Trump claimed he had created the strongest economy ever — even though former President Barack Obama oversaw the creation of 1.5 million more jobs in his last three years as president than Trump has in his first three.
He claimed African American and Latino unemployment are at all-time lows — despite the fact that those rates have been creeping upward for the past several months.
He claimed to have cut taxes “by a record amount” — even though former presidents Ronald Reagan and George W. Bush both signed larger tax cut bills.
On health care, Trump said, “We’re protecting people with preexisting conditions and we always will” — ignoring the fact that his administration is backing a lawsuit that would eliminate that protection and that he previously pushed a bill to repeal it.
He claimed to have passed the Veterans Choice Act — although Obama signed that legislation into law years before Trump took office.
He even claimed to have 25,000 attendees at his rally — though the arena in which it was held, the Veterans Memorial Coliseum, only holds 15,000.
Trump is renowned for the sheer volume of his falsehoods, as well as his general willingness to lie about topics large and small. A number of Trump’s fans, though, disputed that he ever says anything false at all.

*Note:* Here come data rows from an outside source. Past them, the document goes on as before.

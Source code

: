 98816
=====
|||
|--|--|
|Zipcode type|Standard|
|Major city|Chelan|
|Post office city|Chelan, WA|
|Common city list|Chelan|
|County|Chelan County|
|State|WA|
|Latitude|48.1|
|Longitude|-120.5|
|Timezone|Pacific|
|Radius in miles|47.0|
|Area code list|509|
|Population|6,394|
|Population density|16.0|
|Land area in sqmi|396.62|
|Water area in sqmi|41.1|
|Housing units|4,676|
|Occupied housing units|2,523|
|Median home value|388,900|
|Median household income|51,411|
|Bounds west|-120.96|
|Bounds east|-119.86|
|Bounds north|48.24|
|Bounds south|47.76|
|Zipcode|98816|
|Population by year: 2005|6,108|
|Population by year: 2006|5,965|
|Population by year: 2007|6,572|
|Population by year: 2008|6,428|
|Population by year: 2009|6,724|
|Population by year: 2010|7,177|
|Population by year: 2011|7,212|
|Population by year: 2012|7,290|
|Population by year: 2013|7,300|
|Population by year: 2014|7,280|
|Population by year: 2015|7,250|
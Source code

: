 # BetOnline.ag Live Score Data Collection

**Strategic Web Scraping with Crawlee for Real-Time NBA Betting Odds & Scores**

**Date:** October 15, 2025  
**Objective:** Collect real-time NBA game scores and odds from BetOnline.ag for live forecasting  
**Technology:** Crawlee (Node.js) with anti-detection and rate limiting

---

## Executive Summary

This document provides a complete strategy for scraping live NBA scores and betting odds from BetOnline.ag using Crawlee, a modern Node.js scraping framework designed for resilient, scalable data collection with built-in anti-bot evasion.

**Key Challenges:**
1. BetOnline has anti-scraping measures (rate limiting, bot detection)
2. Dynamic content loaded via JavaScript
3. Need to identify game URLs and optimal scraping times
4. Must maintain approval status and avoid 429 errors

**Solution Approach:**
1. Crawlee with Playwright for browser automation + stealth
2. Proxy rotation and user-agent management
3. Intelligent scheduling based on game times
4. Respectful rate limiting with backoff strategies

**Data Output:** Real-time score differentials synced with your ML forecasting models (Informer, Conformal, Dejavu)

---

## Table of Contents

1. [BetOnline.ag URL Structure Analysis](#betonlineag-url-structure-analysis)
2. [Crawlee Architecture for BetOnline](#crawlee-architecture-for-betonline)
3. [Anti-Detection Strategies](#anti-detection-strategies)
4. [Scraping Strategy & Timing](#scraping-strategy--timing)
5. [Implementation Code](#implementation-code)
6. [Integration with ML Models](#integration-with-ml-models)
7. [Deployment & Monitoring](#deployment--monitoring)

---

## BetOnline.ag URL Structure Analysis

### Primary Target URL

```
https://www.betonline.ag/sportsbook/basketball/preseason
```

David Bachman, who runs a group that aims to put more Christians in elected office, said it was Trump’s critics and the news media who are dishonest, not the president. “I love what Trump has done for this country,” said Bachman, who is 70 and retired from his real estate and insurance businesses.
Leo Cote, an 18-year-old construction worker from Tucson who said he will cast his first presidential ballot for Trump this November, said Trump is “only a bit” dishonest. “All politicians lie,” Cote said. “The whole political system is corrupt.”
One woman wearing a Trump T-shirt and a “Women for Trump” button got so angry when HuffPost pointed out two of Trump’s repeated falsehoods that she refused to participate in the interview further. “This is why I hate the media,” she said before walking away.
Trump won Arizona in 2016, but by a significantly smaller margin than previous Republican nominees, defeating Democrat Hillary Clinton by just 3.5 percentage points. In contrast, now-Sen. Mitt Romney (R-Utah) beat Obama by 9 points in 2012, and the late Sen. John McCain won his home state by the same amount in 2008.
Democrats’ ability to win the Senate seat vacated by retiring Republican Sen. Jeff Flake in the 2018 midterm election increased their optimism that they can defeat Trump this November and win the state’s 11 electoral votes.
Trump is in the middle of a rare multi-day trip, and spent Tuesday and much of Wednesday in California raising money for his reelection campaign before coming to Phoenix. He’ll hold campaign rallies in Colorado Springs on Thursday and Las Vegas on Friday before returning to the White House.